Stored data entries
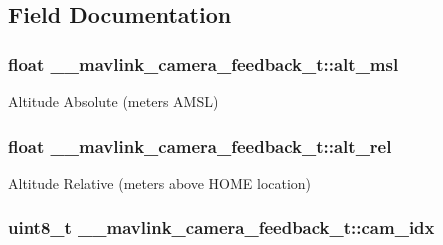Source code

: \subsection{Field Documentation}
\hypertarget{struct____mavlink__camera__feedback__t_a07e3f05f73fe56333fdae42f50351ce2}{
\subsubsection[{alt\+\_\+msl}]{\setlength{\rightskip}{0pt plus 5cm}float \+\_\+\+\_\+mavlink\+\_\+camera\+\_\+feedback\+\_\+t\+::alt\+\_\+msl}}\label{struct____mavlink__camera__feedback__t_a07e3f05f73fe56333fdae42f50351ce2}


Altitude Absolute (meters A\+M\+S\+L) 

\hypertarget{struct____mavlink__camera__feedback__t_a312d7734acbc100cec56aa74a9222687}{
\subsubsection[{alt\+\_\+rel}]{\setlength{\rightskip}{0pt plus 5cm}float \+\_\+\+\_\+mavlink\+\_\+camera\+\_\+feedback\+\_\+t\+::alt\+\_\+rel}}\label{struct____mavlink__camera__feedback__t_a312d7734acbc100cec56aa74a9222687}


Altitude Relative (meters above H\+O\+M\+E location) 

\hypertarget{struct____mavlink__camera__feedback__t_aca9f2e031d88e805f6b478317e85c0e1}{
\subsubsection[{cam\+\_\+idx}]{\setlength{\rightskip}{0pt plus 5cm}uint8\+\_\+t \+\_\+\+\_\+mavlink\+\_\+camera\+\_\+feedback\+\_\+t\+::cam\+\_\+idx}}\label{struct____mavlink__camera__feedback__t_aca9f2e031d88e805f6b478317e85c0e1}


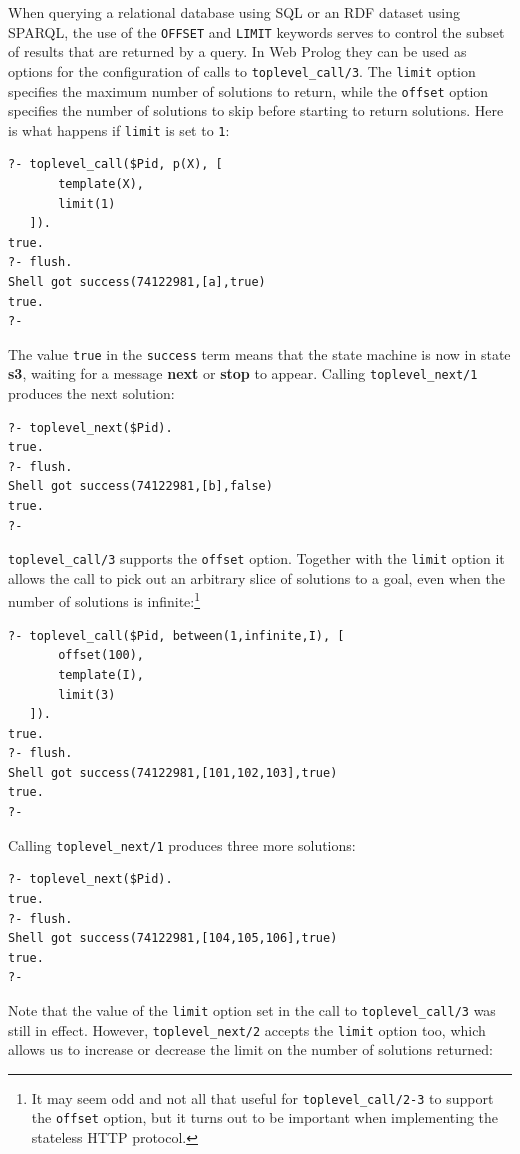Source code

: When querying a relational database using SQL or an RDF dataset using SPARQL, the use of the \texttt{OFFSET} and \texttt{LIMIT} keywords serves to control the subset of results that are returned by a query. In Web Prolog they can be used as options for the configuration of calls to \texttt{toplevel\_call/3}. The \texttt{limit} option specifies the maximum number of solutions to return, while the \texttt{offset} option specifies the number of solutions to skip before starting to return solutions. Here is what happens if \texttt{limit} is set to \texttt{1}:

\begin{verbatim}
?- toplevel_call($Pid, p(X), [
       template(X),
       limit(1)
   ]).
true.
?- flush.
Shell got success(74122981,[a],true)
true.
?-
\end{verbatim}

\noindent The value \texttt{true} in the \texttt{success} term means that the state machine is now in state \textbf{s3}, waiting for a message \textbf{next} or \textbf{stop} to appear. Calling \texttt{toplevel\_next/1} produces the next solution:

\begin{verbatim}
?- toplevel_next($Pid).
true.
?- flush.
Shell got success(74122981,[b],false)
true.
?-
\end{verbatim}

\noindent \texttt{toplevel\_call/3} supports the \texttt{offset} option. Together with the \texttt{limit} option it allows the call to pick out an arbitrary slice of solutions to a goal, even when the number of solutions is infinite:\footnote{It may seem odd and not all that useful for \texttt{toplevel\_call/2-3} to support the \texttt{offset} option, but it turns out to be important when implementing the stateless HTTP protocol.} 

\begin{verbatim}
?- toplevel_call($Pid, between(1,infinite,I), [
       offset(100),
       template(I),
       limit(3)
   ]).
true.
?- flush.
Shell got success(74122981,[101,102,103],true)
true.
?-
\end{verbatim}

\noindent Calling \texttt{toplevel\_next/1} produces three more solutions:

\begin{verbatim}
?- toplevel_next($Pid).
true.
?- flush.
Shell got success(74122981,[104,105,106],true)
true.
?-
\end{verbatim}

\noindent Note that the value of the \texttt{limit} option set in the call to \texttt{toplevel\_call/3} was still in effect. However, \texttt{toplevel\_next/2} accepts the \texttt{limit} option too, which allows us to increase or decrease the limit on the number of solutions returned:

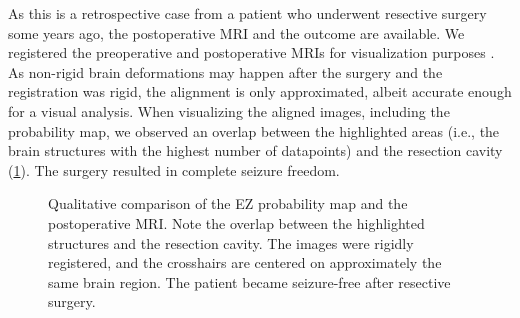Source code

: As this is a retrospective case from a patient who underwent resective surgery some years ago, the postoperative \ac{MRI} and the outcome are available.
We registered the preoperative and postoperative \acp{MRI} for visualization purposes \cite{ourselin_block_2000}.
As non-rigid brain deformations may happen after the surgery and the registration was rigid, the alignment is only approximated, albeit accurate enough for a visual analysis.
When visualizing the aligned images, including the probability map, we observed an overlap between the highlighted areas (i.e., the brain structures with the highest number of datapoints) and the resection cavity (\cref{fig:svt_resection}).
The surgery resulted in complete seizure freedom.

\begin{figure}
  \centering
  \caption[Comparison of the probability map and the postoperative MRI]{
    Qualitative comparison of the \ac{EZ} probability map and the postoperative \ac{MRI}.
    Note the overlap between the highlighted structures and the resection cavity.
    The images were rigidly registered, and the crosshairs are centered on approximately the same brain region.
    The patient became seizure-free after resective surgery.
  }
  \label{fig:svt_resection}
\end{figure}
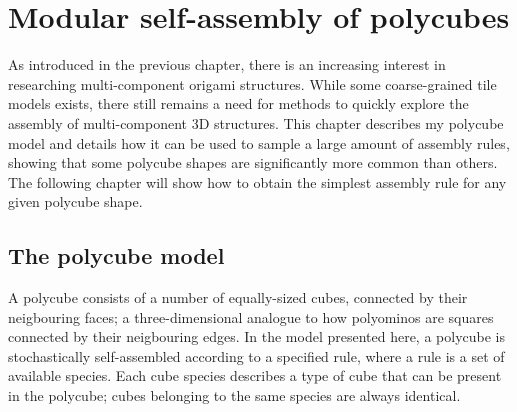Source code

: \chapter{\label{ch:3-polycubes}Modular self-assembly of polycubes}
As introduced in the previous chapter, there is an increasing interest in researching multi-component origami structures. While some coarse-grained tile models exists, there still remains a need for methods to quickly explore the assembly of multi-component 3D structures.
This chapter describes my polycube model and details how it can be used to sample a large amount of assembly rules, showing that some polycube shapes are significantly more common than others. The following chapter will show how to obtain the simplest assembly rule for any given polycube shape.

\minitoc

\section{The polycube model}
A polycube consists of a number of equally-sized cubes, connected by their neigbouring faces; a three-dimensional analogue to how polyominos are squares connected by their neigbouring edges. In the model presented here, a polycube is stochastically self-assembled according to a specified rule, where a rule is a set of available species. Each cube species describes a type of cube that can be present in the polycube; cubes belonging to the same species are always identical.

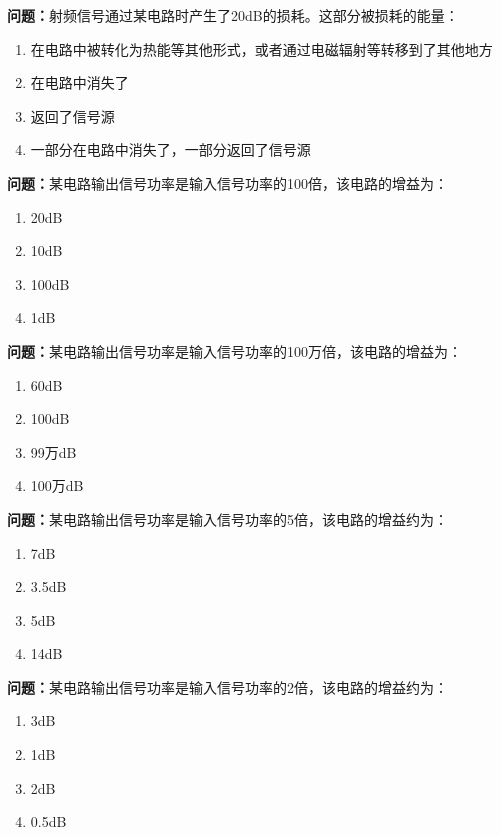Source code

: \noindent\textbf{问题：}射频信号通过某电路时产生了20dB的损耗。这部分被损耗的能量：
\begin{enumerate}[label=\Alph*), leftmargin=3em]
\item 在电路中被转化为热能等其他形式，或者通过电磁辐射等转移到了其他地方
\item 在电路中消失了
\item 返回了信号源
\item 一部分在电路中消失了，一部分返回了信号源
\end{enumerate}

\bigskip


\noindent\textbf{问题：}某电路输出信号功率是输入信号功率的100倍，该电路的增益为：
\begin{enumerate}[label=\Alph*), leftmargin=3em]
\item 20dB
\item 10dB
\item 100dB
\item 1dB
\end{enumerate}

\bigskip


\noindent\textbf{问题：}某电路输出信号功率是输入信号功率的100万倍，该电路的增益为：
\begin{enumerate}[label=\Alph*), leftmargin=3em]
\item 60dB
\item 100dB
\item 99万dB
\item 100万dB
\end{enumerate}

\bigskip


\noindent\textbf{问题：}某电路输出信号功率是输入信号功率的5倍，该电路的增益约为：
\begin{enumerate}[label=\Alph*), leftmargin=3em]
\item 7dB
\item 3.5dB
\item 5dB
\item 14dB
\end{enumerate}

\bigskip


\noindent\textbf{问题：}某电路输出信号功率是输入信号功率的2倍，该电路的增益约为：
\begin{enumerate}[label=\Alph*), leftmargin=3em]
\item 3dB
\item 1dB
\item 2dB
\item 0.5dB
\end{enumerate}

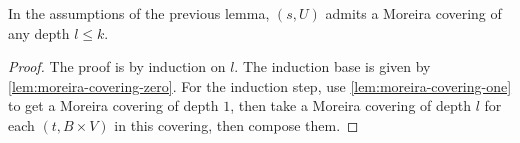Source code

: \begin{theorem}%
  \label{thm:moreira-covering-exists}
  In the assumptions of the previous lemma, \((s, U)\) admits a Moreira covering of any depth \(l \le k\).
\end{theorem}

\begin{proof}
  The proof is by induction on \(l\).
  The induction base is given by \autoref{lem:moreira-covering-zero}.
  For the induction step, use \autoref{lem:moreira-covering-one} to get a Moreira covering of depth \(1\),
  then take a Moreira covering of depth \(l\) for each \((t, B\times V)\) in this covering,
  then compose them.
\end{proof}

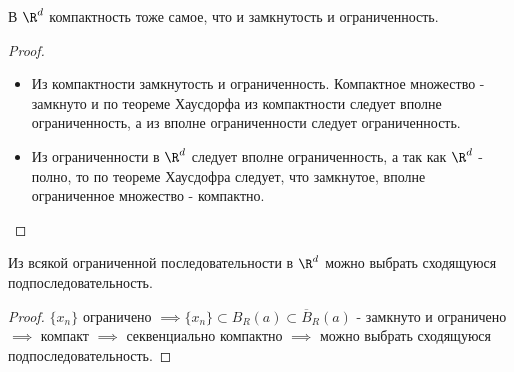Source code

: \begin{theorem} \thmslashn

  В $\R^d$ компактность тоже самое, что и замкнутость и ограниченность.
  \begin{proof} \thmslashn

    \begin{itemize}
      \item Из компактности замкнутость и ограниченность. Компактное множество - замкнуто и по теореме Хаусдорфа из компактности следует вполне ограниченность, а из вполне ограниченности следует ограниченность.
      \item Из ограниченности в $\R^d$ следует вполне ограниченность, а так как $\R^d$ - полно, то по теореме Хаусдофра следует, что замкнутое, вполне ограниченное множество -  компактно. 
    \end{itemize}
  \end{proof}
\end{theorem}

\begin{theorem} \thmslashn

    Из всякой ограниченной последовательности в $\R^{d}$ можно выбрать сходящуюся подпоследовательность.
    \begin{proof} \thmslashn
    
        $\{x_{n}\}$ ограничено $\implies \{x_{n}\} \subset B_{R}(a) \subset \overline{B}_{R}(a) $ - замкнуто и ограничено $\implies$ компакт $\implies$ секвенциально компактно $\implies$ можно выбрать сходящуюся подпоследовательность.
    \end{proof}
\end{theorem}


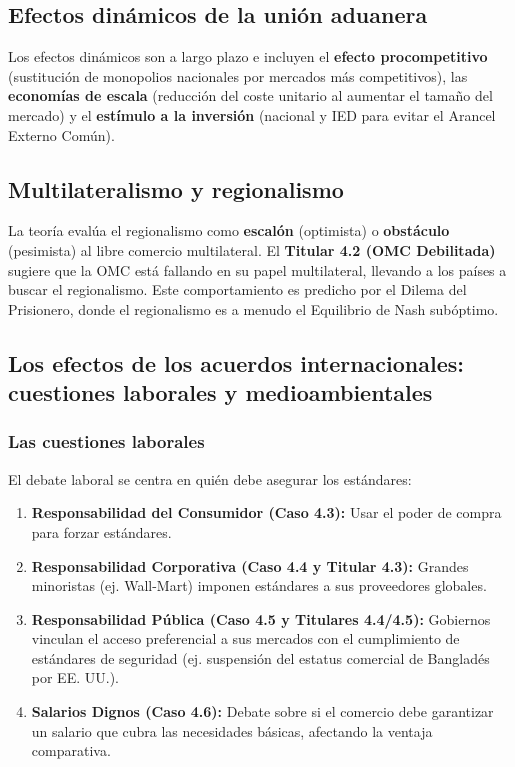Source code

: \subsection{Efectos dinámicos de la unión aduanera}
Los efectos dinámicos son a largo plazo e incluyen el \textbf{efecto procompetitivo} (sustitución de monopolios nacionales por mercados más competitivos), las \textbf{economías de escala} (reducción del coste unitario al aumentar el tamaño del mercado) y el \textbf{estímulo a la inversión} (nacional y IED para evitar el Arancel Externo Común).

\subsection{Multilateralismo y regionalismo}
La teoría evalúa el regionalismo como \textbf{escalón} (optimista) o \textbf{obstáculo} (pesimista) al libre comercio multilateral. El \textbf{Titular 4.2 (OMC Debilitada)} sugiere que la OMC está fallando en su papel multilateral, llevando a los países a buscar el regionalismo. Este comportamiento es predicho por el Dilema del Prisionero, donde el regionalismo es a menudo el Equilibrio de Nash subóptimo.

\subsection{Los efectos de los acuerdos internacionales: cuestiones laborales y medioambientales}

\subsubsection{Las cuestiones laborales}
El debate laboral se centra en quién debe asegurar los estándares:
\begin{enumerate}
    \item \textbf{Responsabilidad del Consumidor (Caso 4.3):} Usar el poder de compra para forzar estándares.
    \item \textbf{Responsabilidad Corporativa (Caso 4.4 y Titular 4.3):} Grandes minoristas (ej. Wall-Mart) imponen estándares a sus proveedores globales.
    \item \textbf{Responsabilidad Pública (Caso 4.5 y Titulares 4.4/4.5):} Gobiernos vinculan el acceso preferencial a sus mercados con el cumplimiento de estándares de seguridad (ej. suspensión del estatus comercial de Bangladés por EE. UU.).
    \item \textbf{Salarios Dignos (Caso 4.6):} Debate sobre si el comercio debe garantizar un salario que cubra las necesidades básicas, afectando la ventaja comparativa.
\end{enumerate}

▶ [Exercise goal]
In the records above, find the line with "ограниченности следует ограниченность." and the line with "dinámicos de la". Write out exactly those lines and every one between, with no pictures and no other lines.

▶ [Completed task]
      \item Из компактности замкнутость и ограниченность. Компактное множество - замкнуто и по теореме Хаусдорфа из компактности следует вполне ограниченность, а из вполне ограниченности следует ограниченность.
      \item Из ограниченности в $\R^d$ следует вполне ограниченность, а так как $\R^d$ - полно, то по теореме Хаусдофра следует, что замкнутое, вполне ограниченное множество -  компактно. 
    \end{itemize}
  \end{proof}
\end{theorem}

\begin{theorem} \thmslashn

    Из всякой ограниченной последовательности в $\R^{d}$ можно выбрать сходящуюся подпоследовательность.
    \begin{proof} \thmslashn
    
        $\{x_{n}\}$ ограничено $\implies \{x_{n}\} \subset B_{R}(a) \subset \overline{B}_{R}(a) $ - замкнуто и ограничено $\implies$ компакт $\implies$ секвенциально компактно $\implies$ можно выбрать сходящуюся подпоследовательность.
    \end{proof}
\end{theorem}


Source code

: \subsection{Efectos dinámicos de la unión aduanera}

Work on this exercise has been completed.